Defendant contends that it was not a party to this suit and, therefore, was not bound by the finding in the judgment therein that Vielma was the driver.

Pertinent and applicable provisions of the statutory law are found in section 2778 of the Civil Code, subdivisions 4 and 5, which provide:

"4. The person indemnifying is bound, on request of the person indemnified, to defend actions or proceedings brought against the latter in respect to the matters embraced by the indemnity, but the person indemnified has the right to conduct such defenses, if he chooses to do so;

"5. If, after request, the person indemnifying neglects to defend the person indemnified, a recovery against the latter suffered by him in good faith, is conclusive in his favor against the former."

The defendant claims that the duty to defend does not arise under this statute unless it is "first shown that there exist the conditions under which the duty to give indemnity arises" and, therefore, in the instant case, there was no duty to defend if the automobile was operated by a person other than Vielma. However, the statute imposing the duty to defend refers to "actions ... in respect to matters embraced by the indemnity" (Italics ours.) Whether an action brought against an insured is one "in respect to matters embraced by the indemnity" must be determined from the allegations of the complaint in said action. "... the insurer's obligation to defend is measured by the terms of the insurance policy and the pleading of the claimant who sues the insured." [165 Cal. App. 2d 161] (Ritchie v. Anchor Cas. Co., 135 Cal. App. 2d 245, 250 [286 P.2d 1000].)

The complaint in the accident suit in this case alleged that Vielma negligently drove his automobile which caused a collision resulting in injury to the plaintiffs.

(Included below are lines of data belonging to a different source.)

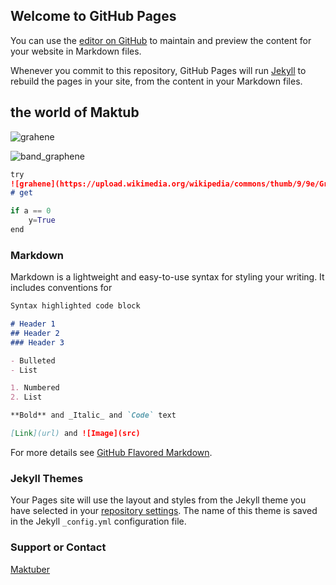 ## Welcome to GitHub Pages

You can use the [editor on GitHub](https://github.com/Maktuber/Hello-World/edit/master/README.md) to maintain and preview the content for your website in Markdown files.

Whenever you commit to this repository, GitHub Pages will run [Jekyll](https://jekyllrb.com/) to rebuild the pages in your site, from the content in your Markdown files.

## the world of Maktub
![grahene](https://upload.wikimedia.org/wikipedia/commons/thumb/9/9e/Graphen.jpg/1024px-Graphen.jpg)

![band_graphene](https://upload.wikimedia.org/wikipedia/commons/f/fb/Cnt_gnrarm_v3.gif)
```markdown
try
![grahene](https://upload.wikimedia.org/wikipedia/commons/thumb/9/9e/Graphen.jpg/1024px-Graphen.jpg)
# get
```
```python
if a == 0
    y=True
end
```
### Markdown

Markdown is a lightweight and easy-to-use syntax for styling your writing. It includes conventions for

```markdown
Syntax highlighted code block

# Header 1
## Header 2
### Header 3

- Bulleted
- List

1. Numbered
2. List

**Bold** and _Italic_ and `Code` text

[Link](url) and ![Image](src)
```

For more details see [GitHub Flavored Markdown](https://guides.github.com/features/mastering-markdown/).

### Jekyll Themes

Your Pages site will use the layout and styles from the Jekyll theme you have selected in your [repository settings](https://github.com/Maktuber/Hello-World/settings). The name of this theme is saved in the Jekyll `_config.yml` configuration file.

### Support or Contact

[Maktuber](https://github.com/Maktuber/)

This was a matter "embraced by the indemnity" in question. As a consequence, under the terms of the statute, the judgment against Vielma was "conclusive in his favor against" the insurer, the defendant in this case; had he satisfied the judgment and sued the defendant, under his policy, to recover his loss, the insurance company could not have defended successfully on the ground that he was not the driver of his automobile at the time of the accident, because that issue had been conclusively determined against it by the prior judgment. The plaintiffs in this case, under the same policy, are given the right to sue the defendant on the same judgment; that judgment carries the same conclusive character in their favor.

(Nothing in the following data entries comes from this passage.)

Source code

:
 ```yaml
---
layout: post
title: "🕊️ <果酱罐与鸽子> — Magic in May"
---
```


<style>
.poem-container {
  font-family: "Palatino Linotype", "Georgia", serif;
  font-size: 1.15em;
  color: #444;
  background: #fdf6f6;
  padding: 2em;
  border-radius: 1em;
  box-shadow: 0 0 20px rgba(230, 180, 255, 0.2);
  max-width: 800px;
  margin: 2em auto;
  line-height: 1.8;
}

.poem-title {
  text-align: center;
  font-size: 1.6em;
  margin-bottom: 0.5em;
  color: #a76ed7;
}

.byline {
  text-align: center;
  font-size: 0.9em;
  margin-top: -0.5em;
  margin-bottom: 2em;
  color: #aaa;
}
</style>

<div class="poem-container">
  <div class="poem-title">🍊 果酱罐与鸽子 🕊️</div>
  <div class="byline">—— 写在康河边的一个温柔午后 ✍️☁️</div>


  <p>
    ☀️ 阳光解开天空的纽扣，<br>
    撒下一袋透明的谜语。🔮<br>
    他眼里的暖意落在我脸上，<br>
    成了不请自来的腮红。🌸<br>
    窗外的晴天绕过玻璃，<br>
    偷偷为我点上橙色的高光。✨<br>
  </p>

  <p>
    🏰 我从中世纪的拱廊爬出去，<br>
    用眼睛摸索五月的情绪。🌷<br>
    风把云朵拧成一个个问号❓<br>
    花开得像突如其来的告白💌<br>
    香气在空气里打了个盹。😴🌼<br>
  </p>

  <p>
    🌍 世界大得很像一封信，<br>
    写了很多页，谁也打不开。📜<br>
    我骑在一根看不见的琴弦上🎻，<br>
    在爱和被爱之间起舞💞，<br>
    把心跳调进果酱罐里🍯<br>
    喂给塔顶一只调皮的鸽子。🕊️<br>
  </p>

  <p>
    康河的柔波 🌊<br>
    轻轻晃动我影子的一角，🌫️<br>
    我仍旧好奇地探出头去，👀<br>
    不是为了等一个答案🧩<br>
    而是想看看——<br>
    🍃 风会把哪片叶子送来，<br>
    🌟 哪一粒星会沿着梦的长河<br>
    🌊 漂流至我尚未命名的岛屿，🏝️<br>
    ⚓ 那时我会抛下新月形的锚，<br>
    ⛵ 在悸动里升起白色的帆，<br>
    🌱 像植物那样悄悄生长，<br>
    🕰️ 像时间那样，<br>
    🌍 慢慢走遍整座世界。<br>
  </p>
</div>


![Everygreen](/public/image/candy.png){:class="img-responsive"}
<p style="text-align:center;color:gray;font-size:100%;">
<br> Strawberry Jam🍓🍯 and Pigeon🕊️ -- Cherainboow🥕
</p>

[12] In Lamb v. Belt Cas. Co., 3 Cal. App. 2d 624, 631 [40 P.2d 311], a truck and trailer were involved in an accident with another automobile, resulting in judgment against the owner of the former, who had insured his truck with one company and his trailer with another; the automobile had collided with the rear end of the trailer; the company insuring the truck had refused to defend an ensuing damage suit but, in an action against it, to recover on the judgment in the prior suit, contended that there was no negligence on the part of the truck; on appeal the court said:

"The law is well settled that, where one is bound either by law or agreement to protect another from liability, he is bound by the result of a litigation to which such other is a party, provided he had notice of the suit and an opportunity to control and manage it. (Butler Bros. v. American Fidelity Co., supra [120 Minn. 157 (139 N.W. 355, 44 L.R.A.N.S. 609)]; citing Swansey v. Chace, 16 Gray (82 Mass.) 303; Kansas City M. & B. R. Co. v. Southern R. News Co., 151 Mo. 373 [52 S.W. 205, 74 Am.St.Rep. 545, 45 L.R.A. 380]; Southern R. News Co. v. Fidelity & C. Co., 26 Ky. Law Rep. 1217 [83 S.W. 620]; Minneapolis Mill Co. v. Wheeler, 31 Minn. 121 [16 N.W. 698].) This doctrine also finds support in the following California cases: Greer-Robbins Co. v. Pacific Surety Co., supra [37 Cal. App. 540 (174 P. 110)]; Antichi v. New York Indemnity Co., supra [126 Cal. App. 284 (14 P.2d 598)]; Kruger v. California Highway Indemnity Exchange, [165 Cal. App. 2d 162] 201 Cal. 672 [258 P. 602]. [13] The judgment recovered in such a case is the mode by which the insured proves to the insurer that the intrinsic character of the accident was such that he was liable for the consequences of it, and the judgment is conclusive evidence that the insured was liable, and to the extent of the amount of the judgment. (Butler Bros. v. American Fidelity Co., supra; Ross v. American Employers' Liability Ins. Co., 56 N.J.Eq. 41 [38 A. 22].)"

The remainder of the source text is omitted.